Excluding primary care from insurance also has the potential to open the door to patient-focused innovation, such as care models that incorporate non-traditional aspects of clinical care (e.g., dietitians and mental health counselors) and “virtual appointment first, in-office second” models for same-day care. Primary care physicians might also partner with independent pharmacists or mail-order pharmacies to deliver common generic drugs to patients’ homes via monthly subscription or on-demand payment. Competing primary care models (i.e., independent vs. system-affiliated) could coexist in the market, alleviating market consolidation and improving patient welfare.
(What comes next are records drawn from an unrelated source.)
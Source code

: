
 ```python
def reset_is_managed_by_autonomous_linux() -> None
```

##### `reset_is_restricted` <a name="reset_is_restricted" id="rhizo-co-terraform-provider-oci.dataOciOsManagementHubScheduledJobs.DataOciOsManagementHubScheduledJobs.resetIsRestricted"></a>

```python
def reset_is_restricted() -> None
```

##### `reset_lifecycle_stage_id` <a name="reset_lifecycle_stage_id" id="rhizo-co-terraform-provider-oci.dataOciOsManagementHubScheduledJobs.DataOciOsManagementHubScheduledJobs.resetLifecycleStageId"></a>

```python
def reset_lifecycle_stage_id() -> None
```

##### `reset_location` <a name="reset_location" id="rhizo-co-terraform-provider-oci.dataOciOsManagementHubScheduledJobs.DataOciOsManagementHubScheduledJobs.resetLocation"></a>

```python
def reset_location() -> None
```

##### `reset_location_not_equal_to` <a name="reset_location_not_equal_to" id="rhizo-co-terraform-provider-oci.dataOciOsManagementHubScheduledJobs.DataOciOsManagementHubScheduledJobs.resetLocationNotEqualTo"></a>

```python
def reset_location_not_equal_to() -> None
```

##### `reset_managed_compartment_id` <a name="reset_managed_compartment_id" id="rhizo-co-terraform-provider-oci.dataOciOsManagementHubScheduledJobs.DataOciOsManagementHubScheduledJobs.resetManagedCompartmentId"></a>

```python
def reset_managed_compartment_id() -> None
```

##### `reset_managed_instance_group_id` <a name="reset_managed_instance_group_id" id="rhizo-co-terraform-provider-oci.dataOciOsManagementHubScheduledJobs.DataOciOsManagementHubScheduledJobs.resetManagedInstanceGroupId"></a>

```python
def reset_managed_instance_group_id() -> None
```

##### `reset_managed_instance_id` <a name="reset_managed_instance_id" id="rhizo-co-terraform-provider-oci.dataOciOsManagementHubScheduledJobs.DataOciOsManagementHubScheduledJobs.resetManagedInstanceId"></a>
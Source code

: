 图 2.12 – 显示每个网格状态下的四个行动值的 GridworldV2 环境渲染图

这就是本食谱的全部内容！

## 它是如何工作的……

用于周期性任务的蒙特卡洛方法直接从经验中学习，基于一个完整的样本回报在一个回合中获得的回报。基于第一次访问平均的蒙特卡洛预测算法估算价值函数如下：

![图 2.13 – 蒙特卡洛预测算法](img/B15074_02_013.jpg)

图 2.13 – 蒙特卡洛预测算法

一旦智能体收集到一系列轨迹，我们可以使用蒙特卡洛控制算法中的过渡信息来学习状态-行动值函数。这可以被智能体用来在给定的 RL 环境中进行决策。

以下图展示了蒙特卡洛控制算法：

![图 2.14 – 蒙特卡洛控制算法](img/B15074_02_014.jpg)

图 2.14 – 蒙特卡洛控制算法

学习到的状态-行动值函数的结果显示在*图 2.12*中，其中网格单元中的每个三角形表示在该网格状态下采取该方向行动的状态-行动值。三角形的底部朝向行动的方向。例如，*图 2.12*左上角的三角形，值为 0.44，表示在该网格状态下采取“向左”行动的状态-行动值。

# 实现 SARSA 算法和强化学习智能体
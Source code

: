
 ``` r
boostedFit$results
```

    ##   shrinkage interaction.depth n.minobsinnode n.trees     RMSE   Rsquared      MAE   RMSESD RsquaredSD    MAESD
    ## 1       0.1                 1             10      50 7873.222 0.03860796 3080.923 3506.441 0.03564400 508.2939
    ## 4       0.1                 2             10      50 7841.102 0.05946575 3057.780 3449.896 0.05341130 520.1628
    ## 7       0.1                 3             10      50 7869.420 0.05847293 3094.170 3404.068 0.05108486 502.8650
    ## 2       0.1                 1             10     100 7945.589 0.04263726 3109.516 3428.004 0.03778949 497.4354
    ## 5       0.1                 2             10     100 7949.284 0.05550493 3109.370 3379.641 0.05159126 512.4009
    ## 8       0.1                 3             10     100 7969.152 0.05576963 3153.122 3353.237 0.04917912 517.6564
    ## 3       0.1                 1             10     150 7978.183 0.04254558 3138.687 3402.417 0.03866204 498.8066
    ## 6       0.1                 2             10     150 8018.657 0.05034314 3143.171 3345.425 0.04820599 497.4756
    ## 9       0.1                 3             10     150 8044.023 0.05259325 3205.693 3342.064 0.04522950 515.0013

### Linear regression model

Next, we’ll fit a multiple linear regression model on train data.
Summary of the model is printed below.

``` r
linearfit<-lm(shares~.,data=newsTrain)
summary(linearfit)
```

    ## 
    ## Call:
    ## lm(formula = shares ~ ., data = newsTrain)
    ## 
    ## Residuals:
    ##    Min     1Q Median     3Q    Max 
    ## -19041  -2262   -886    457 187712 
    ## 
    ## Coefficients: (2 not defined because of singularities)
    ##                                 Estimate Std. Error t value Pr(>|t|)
Patients could benefit from a broader choice of providers competing to meet their needs, leading to better health outcomes. These advantages are especially important for Medicaid and underinsured low-income patients. Despite decades of policy efforts, physician participation in Medicaid remains low, primarily owing to the program’s low payment rates and high administrative burdens. As a result, beneficiaries are often forced to obtain outpatient care from hospitals. This is clinically suboptimal for patients and financially inefficient for taxpayers. Our proposal directly subsidizes HSAs, putting Medicaid beneficiaries on an equal footing with non-Medicaid patients. By making Medicaid beneficiaries more appealing to primary care physicians, this approach could address access disparities and improve health outcomes. For underinsured low-income patients, HSA subsidies could directly support their out-of-pocket needs and mitigate their risk exposure to medical debt.
Primary care is a vital vehicle to improve health and identify and treat conditions earlier, less intensively, and less expensively. Certain existing regulations make primary care a fixture of insurance coverage. However, previous reforms have not delivered the hoped for outcomes. It is long past time to recognize the detrimental effects of insurance on primary care. We should take steps to allow primary care physicians to decide how to best serve their patients. Removing insurance from the equation could relieve administrative burdens, promote physician well-being, stimulate patient-centered innovation in care delivery, expand patient access to primary care, and improve population health.